El día típico de un morlock comienza cuando conduce su coche unos kilómetros hasta el drive-in más próximo y encarga desde la ventanilla cuatro dobles con queso, seis batidos, tres de patatas con salsa y dos de aros de cebolla. Luego vuelve con su botín a su casa, donde le esperan hambrientos sus familiares, que engullen los trozos de comida de color marrón sacada de cajitas de cartón en un santiamén, sin levantarse del sofá o de la cama, donde la enfermedad (obesidad extrema, diabetes y flojera en general) ha postrado a algunos. Su casa está a más diez millas de cualquier abastecimiento de comida fresca, como fruta o verdura, es decir, en pleno desierto alimentario, y han olvidado por completo cómo es un alimento fresco y cómo cocinarlo.
Esto está comenzando a ocurrir en todo el mundo, a medida que las culturas alimentarias locales (la famosa “cocina de la abuela”) se desmoronan. Los gobiernos plantean estrategias, etiquetados de advertencia de la comida basura del mismo tipo que los que llevan los cigarrillos. Incluso, en España, se llegó recientemente (enero de 2019) a un difícil pacto por el que la industria de la comida basura se comprometía a reducir en un 10% el contenido en azúcar, sal y grasas peligrosas de sus productos. Condición sine qua non del pacto era que toda la industria al completo lo hiciera a la vez, sin que se escapara nadie. Como se explica candorosamente en el documento oficial, si un fabricante puede mantener alta la dosis de azúcar, tendrá una inaceptable ventaja sobre los demás. Hasta ahí ha llegado la sofisticada capacidad homínida para conseguir, apreciar y transformar sus alimentos, que ha mantenido con vida a la especie durante un millón de años.
El reciente concepto de sindemia global, que ha hecho fortuna, asocia el problema del cambio climático con el problema de la mala comida. La gran industria alimentaria es capaz de producir alimentos en cantidades enormes a precios muy bajos, gracias a procedimientos de cultivo estandarizados que consumen mucho combustible fósil, directa o indirectamente en forma de fertilizantes y pesticidas. Así se consiguen las materias primas que se podrán negociar en la Bolsa de Chicago (Chicago Board of Trade) y otras, a razón de miles o millones de toneladas de trigo, soja, leche, azúcar, aceite de palma, existentes o por existir, estos últimos se negocian en los mercados de futuros.

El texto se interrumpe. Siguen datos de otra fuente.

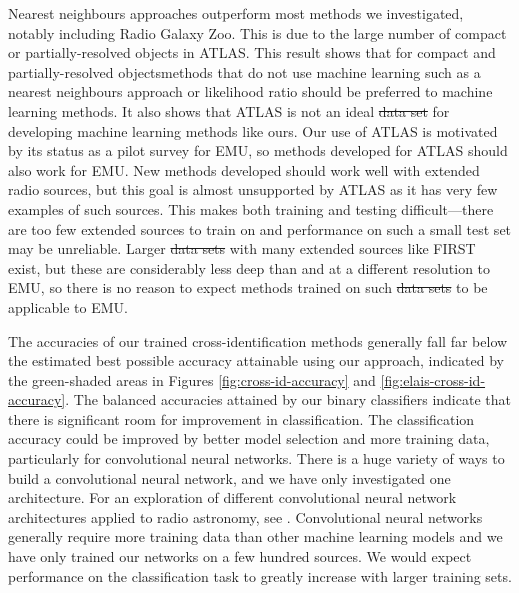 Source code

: \documentclass[11pt, a4paper]{book}
\providecommand{\DIFaddtex}[1]{{\protect\color{blue}\uwave{#1}}} %
\providecommand{\DIFdeltex}[1]{{\protect\color{red}\sout{#1}}}                      %
\providecommand{\DIFaddbegin}{} %
\providecommand{\DIFaddend}{} %
\providecommand{\DIFdelbegin}{} %
\providecommand{\DIFdelend}{} %
\providecommand{\DIFadd}[1]{\texorpdfstring{\DIFaddtex{#1}}{#1}} %
\providecommand{\DIFdel}[1]{\texorpdfstring{\DIFdeltex{#1}}{}} %
\newcommand{\DIFscaledelfig}{0.5}
\newlength{\DIFdelgraphicswidth} %
\newlength{\DIFdelgraphicsheight} %
\newcommand{\DIFaddincludegraphics}[2][]{{\color{blue}\fbox{\DIFOincludegraphics[#1]{#2}}}} %
\newcommand{\DIFdelincludegraphics}[2][]{%
\sbox{\DIFdelgraphicsbox}{\DIFOincludegraphics[#1]{#2}}%
\settoboxwidth{\DIFdelgraphicswidth}{\DIFdelgraphicsbox} %
\settoboxtotalheight{\DIFdelgraphicsheight}{\DIFdelgraphicsbox} %
\scalebox{\DIFscaledelfig}{%
\parbox[b]{\DIFdelgraphicswidth}{\usebox{\DIFdelgraphicsbox}\\[-\baselineskip] \rule{\DIFdelgraphicswidth}{0em}}\llap{\resizebox{\DIFdelgraphicswidth}{\DIFdelgraphicsheight}{%
\setlength{\unitlength}{\DIFdelgraphicswidth}%
\begin{picture}(1,1)%
\thicklines\linethickness{2pt} %
{\color[rgb]{1,0,0}\put(0,0){\framebox(1,1){}}}%
{\color[rgb]{1,0,0}\put(0,0){\line( 1,1){1}}}%
{\color[rgb]{1,0,0}\put(0,1){\line(1,-1){1}}}%
\end{picture}%
}\hspace*{3pt}}} %
} %
\DeclareRobustCommand{\DIFaddbegin}{\DIFOaddbegin \let\includegraphics\DIFaddincludegraphics} %
\DeclareRobustCommand{\DIFaddend}{\DIFOaddend \let\includegraphics\DIFOincludegraphics} %
\DeclareRobustCommand{\DIFdelbegin}{\DIFOdelbegin \let\includegraphics\DIFdelincludegraphics} %
\DeclareRobustCommand{\DIFdelend}{\DIFOaddend \let\includegraphics\DIFOincludegraphics} %
\begin{document}
  Nearest neighbours approaches outperform most methods we investigated,
  notably including Radio Galaxy Zoo. This is due to the large number of
  compact or partially-resolved objects in ATLAS. This result shows that for
  compact and partially-resolved objects\DIFaddbegin \DIFadd{, }\DIFaddend methods that do not use machine
  learning such as a nearest neighbours approach or likelihood ratio
  \citep{weston18lrpy} should be preferred to machine learning methods. It
  also shows that ATLAS is not an ideal \DIFdelbegin \DIFdel{data set }\DIFdelend \DIFaddbegin \DIFadd{dataset }\DIFaddend for developing machine
  learning methods like ours. Our use of ATLAS is motivated by its status as a
  pilot survey for EMU, so methods developed for ATLAS should also work for
  EMU. New methods developed should work well with extended radio sources, but
  this goal is almost unsupported by ATLAS as it has very few examples of such
  sources. This makes both training and testing difficult---there are too
  few extended sources to train on and performance on such a small test set
  may be unreliable. Larger \DIFdelbegin \DIFdel{data sets }\DIFdelend \DIFaddbegin \DIFadd{datasets }\DIFaddend with many extended sources like FIRST
  exist, but these are considerably less deep than and at a different
  resolution to EMU, so there is no reason to expect methods trained on such
  \DIFdelbegin \DIFdel{data sets }\DIFdelend \DIFaddbegin \DIFadd{datasets }\DIFaddend to be applicable to EMU.

  The accuracies of our trained cross-identification methods generally fall
  far below the estimated best possible accuracy attainable using our approach,
  indicated by the green-shaded areas in Figures \ref{fig:cross-id-accuracy} and
  \ref{fig:elais-cross-id-accuracy}. The balanced accuracies attained by our
  binary classifiers indicate that there is significant room for improvement
  in classification. The classification accuracy could be improved by better
  model selection and more training data, particularly for convolutional
  neural networks. There is a huge variety of ways to build a convolutional
  neural network, and we have only investigated one architecture. For an
  exploration of different convolutional neural network architectures applied
  to radio astronomy, see \citet{lukic18compact}. Convolutional neural
  networks generally require more training data than other machine learning
  models and we have only trained our networks on a few hundred sources. We
  would expect performance on the classification task to greatly increase
  with larger training sets.
\end{document}

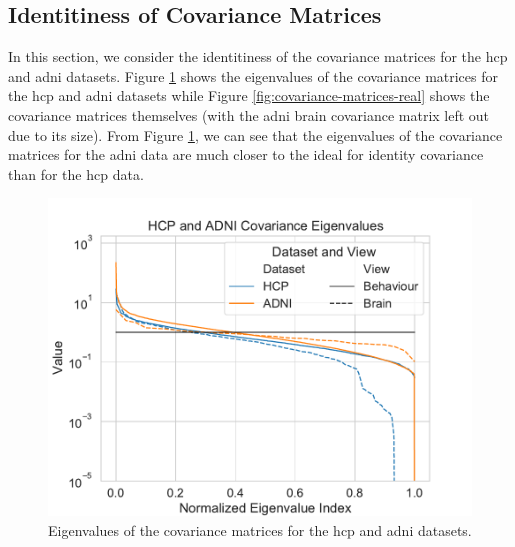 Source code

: \subsection{Identitiness of Covariance Matrices}
In this section, we consider the identitiness of the covariance matrices for the \acrshort{hcp} and \acrshort{adni} datasets.
Figure \ref{fig:covariance-eigenvalues-real} shows the eigenvalues of the covariance matrices for the \acrshort{hcp} and \acrshort{adni} datasets while Figure \ref{fig:covariance-matrices-real} shows the covariance matrices themselves (with the \acrshort{adni} brain covariance matrix left out due to its size).
From Figure \ref{fig:covariance-eigenvalues-real}, we can see that the eigenvalues of the covariance matrices for the \acrshort{adni} data are much closer to the ideal for identity covariance than for the \acrshort{hcp} data.
\begin{figure}
    \centering
    \includegraphics[width=0.8\linewidth]{figures/covariance/hcp_adni_covariance_eigenvalues}
    \caption{Eigenvalues of the covariance matrices for the \acrshort{hcp} and \acrshort{adni} datasets.}\label{fig:covariance-eigenvalues-real}
\end{figure}
%
%
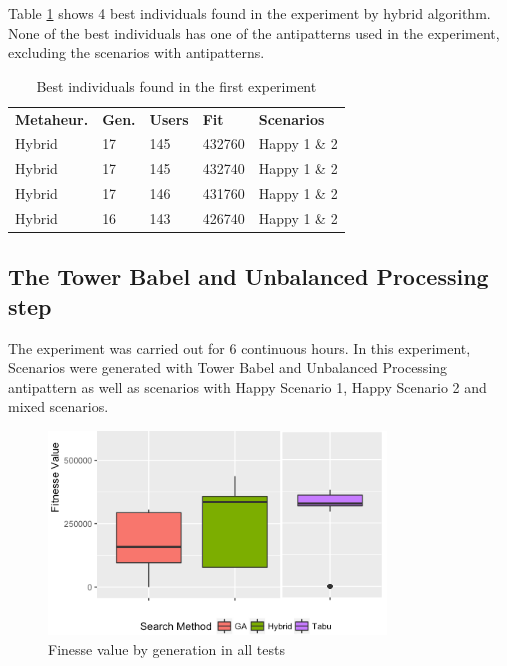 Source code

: \documentclass[espaco=umemeio,chapter=TITLE,twoside,openright]{abnt}
\begin{document}
Table \ref{tab:bestindividuals} shows 4 best individuals found in the experiment by hybrid algorithm. None of the best individuals has one of the antipatterns used in the experiment, excluding the scenarios with antipatterns.

\begin{table}[h]
\centering
\caption{Best individuals found in the first experiment}
\label{tab:bestindividuals}
\begin{tabular}{lllll}
\rowcolor[HTML]{C0C0C0}
\textbf{Metaheur.} & \textbf{Gen.} & \textbf{Users} & \textbf{Fit} & \textbf{Scenarios}  \\
Hybrid & 17 & 145 & 432760 & Happy 1 \& 2  \\
Hybrid & 17 & 145 & 432740 & Happy 1 \& 2   \\
Hybrid & 17 & 146 & 431760 & Happy 1 \& 2  \\
Hybrid & 16 & 143 & 426740 & Happy 1 \& 2
\end{tabular}
\end{table}



\subsection{The Tower Babel  and Unbalanced Processing step}


The experiment was carried out for 6 continuous hours. In this experiment, Scenarios were generated with Tower Babel and Unbalanced Processing antipattern as well as scenarios with Happy Scenario 1, Happy Scenario 2 and mixed scenarios.

\begin{figure}[h]
\centering
\includegraphics[width=0.8\textwidth]{./images/antipattern2.png}
\caption{Finesse value by generation in all tests}
\label{fig:boxplot2}
\end{figure}
\end{document}
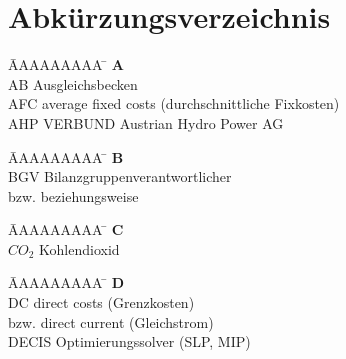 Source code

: %
%
%
%

\pagestyle{headings}
\section*{Abkürzungsverzeichnis}

\begin{tabbing}
	\hspace{0.0cm}  \= AAAAAAAAA \=       \hspace{2cm} \kill
	\> \textbf{A} 	\> \\
	\> AB			\> Ausgleichsbecken\\
	\> AFC     		\> average fixed costs (durchschnittliche Fixkosten)\\
	\> AHP 			\> VERBUND Austrian Hydro Power AG\\
\end{tabbing} 

\vspace*{-1.5cm}
\begin{tabbing}
	\hspace{0.0cm}  \= AAAAAAAAA \=       \hspace{2cm} \kill
	\> \textbf{B} 	\> \\
	\> BGV 			\> Bilanzgruppenverantwortlicher\\
	\> bzw. 		\> beziehungsweise\\
\end{tabbing}

\vspace*{-1.5cm}
\begin{tabbing}
	\hspace{0.0cm}  \= AAAAAAAAA \=       \hspace{2cm} \kill
	\>\textbf{C} 	\> \\
	\> $CO_2$ 		\> Kohlendioxid\\
\end{tabbing} 

\vspace*{-1.5cm}
\begin{tabbing}
	\hspace{0.0cm}  \= AAAAAAAAA \=       \hspace{2cm} \kill
	\> \textbf{D} 	\> \\
	\> DC			\> direct costs (Grenzkosten)\\
	\>      		\> bzw. direct current (Gleichstrom)\\
	\> DECIS\footnotemark \> Optimierungssolver (SLP, MIP)\\
\end{tabbing} 

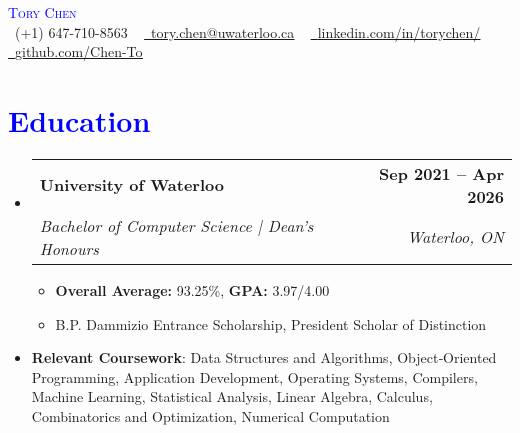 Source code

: \documentclass[letterpaper,11pt]{article}
\makeatletter
\newcommand{\resumeItem}[1]{
  \item\small{
    {#1 \vspace{-2pt}}
  }
}
\newcommand{\resumeSubheading}[4]{
  \vspace{-2pt}\item
    \begin{tabular*}{1.0\textwidth}[t]{l@{\extracolsep{\fill}}r}
      \textbf{#1} & \textbf{\small #2} \\
      \textit{\small#3} & \textit{\small #4} \\
    \end{tabular*}\vspace{-7pt}
}
\newcommand{\resumeSubItem}[1]{\resumeItem{#1}\vspace{-4pt}}
\newcommand{\resumeSubHeadingListStart}{\begin{itemize}[leftmargin=0.0in, label={}]}
\newcommand{\resumeSubHeadingListEnd}{\end{itemize}}
\makeatother
\begin{document}
\begin{center}
    \textcolor{Blue}{\Huge \scshape Tory Chen} \\ \vspace{1pt}
    \small \raisebox{-0.1\height}\faPhone\ (+1) 647-710-8563 ~ \href{mailto:tory.chen@uwaterloo.ca}{\raisebox{-0.2\height}\faEnvelope\  \underline{tory.chen@uwaterloo.ca}} ~ 
    \href{https://www.linkedin.com/in/torychen/}{\raisebox{-0.2\height}\faLinkedin\ \underline{linkedin.com/in/torychen/}}  ~
    \href{https://github.com/Chen-To}{\raisebox{-0.2\height}\faGithub\ 
    \underline{github.com/Chen-To}}
    \vspace{-8pt}
\end{center}

\section{\textcolor{Blue}{Education}}
  \resumeSubHeadingListStart
    \resumeSubheading
          {\textcolor{NavyBlue}{University of Waterloo}}{Sep 2021 -- Apr 2026}
      {Bachelor of Computer Science | Dean's Honours}{Waterloo, ON}
      \begin{itemize}
        \item\small \textbf{Overall Average:} 93.25\%, \textbf{GPA:} 3.97/4.00
        \item\small B.P. Dammizio Entrance Scholarship, President Scholar of Distinction
      \end{itemize}
      \vspace{0.4pt}
  \resumeSubItem{}
    \textbf{\textcolor{NavyBlue}{Relevant Coursework}}{: Data Structures and Algorithms, Object‐Oriented Programming, Application Development, Operating Systems, Compilers, Machine Learning, Statistical Analysis, Linear Algebra, Calculus, Combinatorics and Optimization, Numerical Computation} 
    \vspace{3pt}
  \resumeSubHeadingListEnd
  \vspace{-16pt}
\end{document}
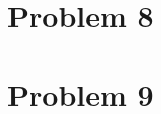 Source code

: \documentclass[aps,rmp,preprint,amsmath,amssymb,longbibliography,floatfix]{revtex4-1}
\begin{document}
\section{Problem 8}
\label{sec:prob8}



\section{Problem 9}
\label{sec:prob9}







\newpage


\appendix

\end{document}

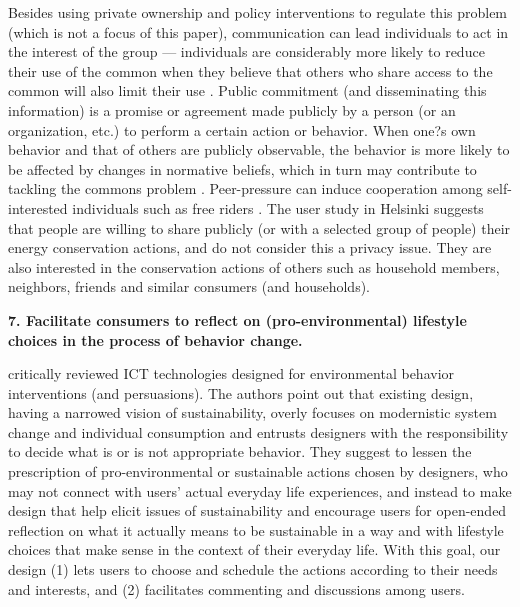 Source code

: Besides using private ownership and policy interventions to regulate this problem (which is not a focus of this paper), communication can lead individuals to act in the interest of the group --- individuals are considerably more likely to reduce their use of the common when they believe that others who share access to the common will also limit their use  \citep{Edney1978,Schultz2002}. Public commitment (and disseminating this information)  \citep{mckenzie2000fostering,Abrahamse2005} is a promise or agreement made publicly by a person (or an organization, etc.) to perform a certain action or behavior. When one?s own behavior and that of others are publicly observable, the behavior is more likely to be affected by changes in normative beliefs, which in turn may contribute to tackling the commons problem  \citep{yim2011tale,Schultz2002}. Peer-pressure can induce cooperation among self-interested individuals such as free riders  \citep{mani2013inducing}. The user study in Helsinki suggests that people are willing to share publicly (or with a selected group of people) their energy conservation actions, and do not consider this a privacy issue. They are also interested in the conservation actions of others such as household members, neighbors, friends and similar consumers (and households). 

\vspace{.3cm}
\noindent\textbf{7. Facilitate consumers to reflect on (pro-environmental) lifestyle choices in the process of behavior change.}

\citet{Brynjarsdottir2012} critically reviewed ICT technologies designed for environmental behavior interventions (and persuasions). The authors point out that existing design, having a narrowed vision of sustainability, overly focuses on modernistic system change and individual consumption and entrusts designers with the responsibility to decide what is or is not appropriate behavior. They suggest to lessen the prescription of pro-environmental or sustainable actions chosen by designers, who may not connect with users' actual everyday life experiences, and instead to make design that help elicit issues of sustainability and encourage users for open-ended reflection on what it actually means to be sustainable in a way and with lifestyle choices that make sense in the context of their everyday life. With this goal, our design (1) lets users to choose and schedule the actions according to their needs and interests, and (2) facilitates commenting and discussions among users. 

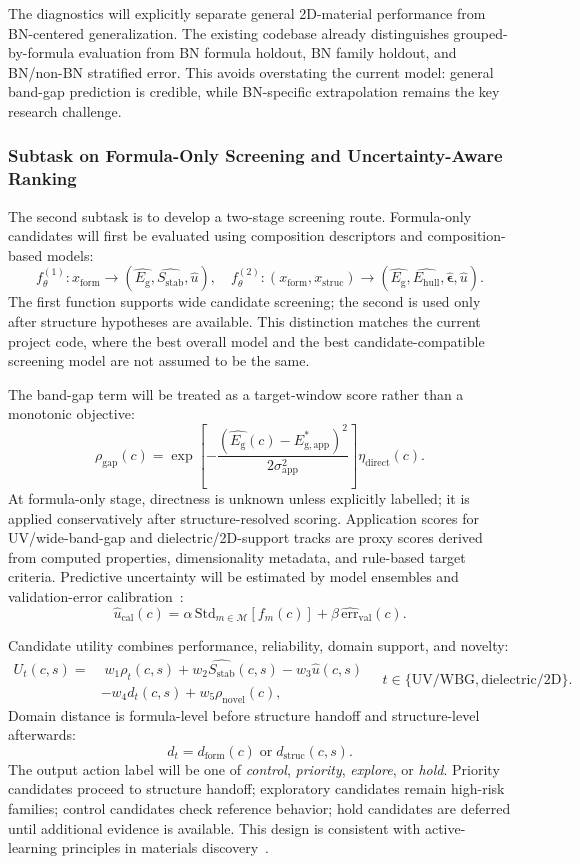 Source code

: \documentclass[12pt,a4paper]{article}
\newcommand{\eg}{E_{\mathrm{g}}}
\newcommand{\ehull}{E_{\mathrm{hull}}}
\newcommand{\form}{x_{\mathrm{form}}}
\newcommand{\struc}{x_{\mathrm{struc}}}
\newcommand{\unc}{u}
\newcommand{\stab}{S_{\mathrm{stab}}}
\newcommand{\domainf}{d_{\mathrm{form}}}
\newcommand{\domains}{d_{\mathrm{struc}}}
\newcommand{\utility}{U}
\newcommand{\gapscore}{\rho_{\mathrm{gap}}}
\newcommand{\novel}{\rho_{\mathrm{novel}}}
\begin{document}
The diagnostics will explicitly separate general 2D-material performance from BN-centered generalization. The existing codebase already distinguishes grouped-by-formula evaluation from BN formula holdout, BN family holdout, and BN/non-BN stratified error. This avoids overstating the current model: general band-gap prediction is credible, while BN-specific extrapolation remains the key research challenge.

\subsubsection{Subtask on Formula-Only Screening and Uncertainty-Aware Ranking}
The second subtask is to develop a two-stage screening route. Formula-only candidates will first be evaluated using composition descriptors and composition-based models:
\[
  f_{\theta}^{(1)}:\form\rightarrow(\hat{\eg},\hat{\stab},\hat{\unc}),
  \quad
  f_{\theta}^{(2)}:(\form,\struc)\rightarrow
  (\hat{\eg},\hat{\ehull},\hat{\boldsymbol{\epsilon}},\hat{\unc}).
\]
The first function supports wide candidate screening; the second is used only after structure hypotheses are available. This distinction matches the current project code, where the best overall model and the best candidate-compatible screening model are not assumed to be the same.

The band-gap term will be treated as a target-window score rather than a monotonic objective:
\[
  \gapscore(c)=
  \exp\!\left[-\frac{(\hat{\eg}(c)-E^*_{\mathrm{g,app}})^2}{2\sigma_{\mathrm{app}}^2}\right]\eta_{\mathrm{direct}}(c).
\]
At formula-only stage, directness is unknown unless explicitly labelled; it is applied conservatively after structure-resolved scoring. Application scores for UV/wide-band-gap and dielectric/2D-support tracks are proxy scores derived from computed properties, dimensionality metadata, and rule-based target criteria. Predictive uncertainty will be estimated by model ensembles and validation-error calibration~\cite{gal2016_dropout,lakshminarayanan2017_ensembles}:
\[
  \hat{\unc}_{\mathrm{cal}}(c)=
  \alpha\,\mathrm{Std}_{m\in\mathcal{M}}[f_m(c)]
  +\beta\,\widehat{\mathrm{err}}_{\mathrm{val}}(c).
\]

Candidate utility combines performance, reliability, domain support, and novelty:
\[
  \begin{aligned}
  \utility_t(c,s)=&\;w_1\rho_t(c,s)+w_2\hat{\stab}(c,s)-w_3\hat{\unc}(c,s)\\
  &-w_4 d_t(c,s)+w_5\novel(c),
  \end{aligned}
  \quad t\in\{\mathrm{UV/WBG},\mathrm{dielectric/2D}\}.
\]
Domain distance is formula-level before structure handoff and structure-level afterwards:
\[
  d_t=\domainf(c)\;\mathrm{or}\;\domains(c,s).
\]
The output action label will be one of \textit{control}, \textit{priority}, \textit{explore}, or \textit{hold}. Priority candidates proceed to structure handoff; exploratory candidates remain high-risk families; control candidates check reference behavior; hold candidates are deferred until additional evidence is available. This design is consistent with active-learning principles in materials discovery~\cite{lookman2019_active}.
\end{document}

Al lado de este apabullante mercado de materias primas alimentarias estandarizadas están los minúsculos circuitos de alimentos de calidad, por ejemplo frutas y vegetales perecederos con denominación de origen, cultivados en pequeñas cantidades en comarcas bien delimitadas y sometidos a especificaciones de calidad precisas. Que son muy caros y se venden en tiendas especializadas, por lo que no están al alcance de todo el mundo.
¿Hay una tercera vía entre la comida ultraprocesada estandarizada y la que tiene denominación de origen y etiqueta ecológica? Pues sí que la hay, y consiste en un truco muy sencillo que todo el mundo puede poner en práctica: comprar alimentos frescos y cocinarlos. No hace falta que sean eco ni bio ni orgánicos ni nada por el estilo. Basta con comprar un buen manojo de puerros frescos, un kilo de patatas, algunos adminículos, y ya tenemos una sabrosa porrusalda. Si la queremos ilustrada, podemos añadirle unas esquirlas de bacalao. Si no, tenemos un plato vegano de los buenos. En cualquier caso, comida sana, de baja huella y a buen precio, al alcance de todos. ¡Solo hace falta tener un recetario a mano!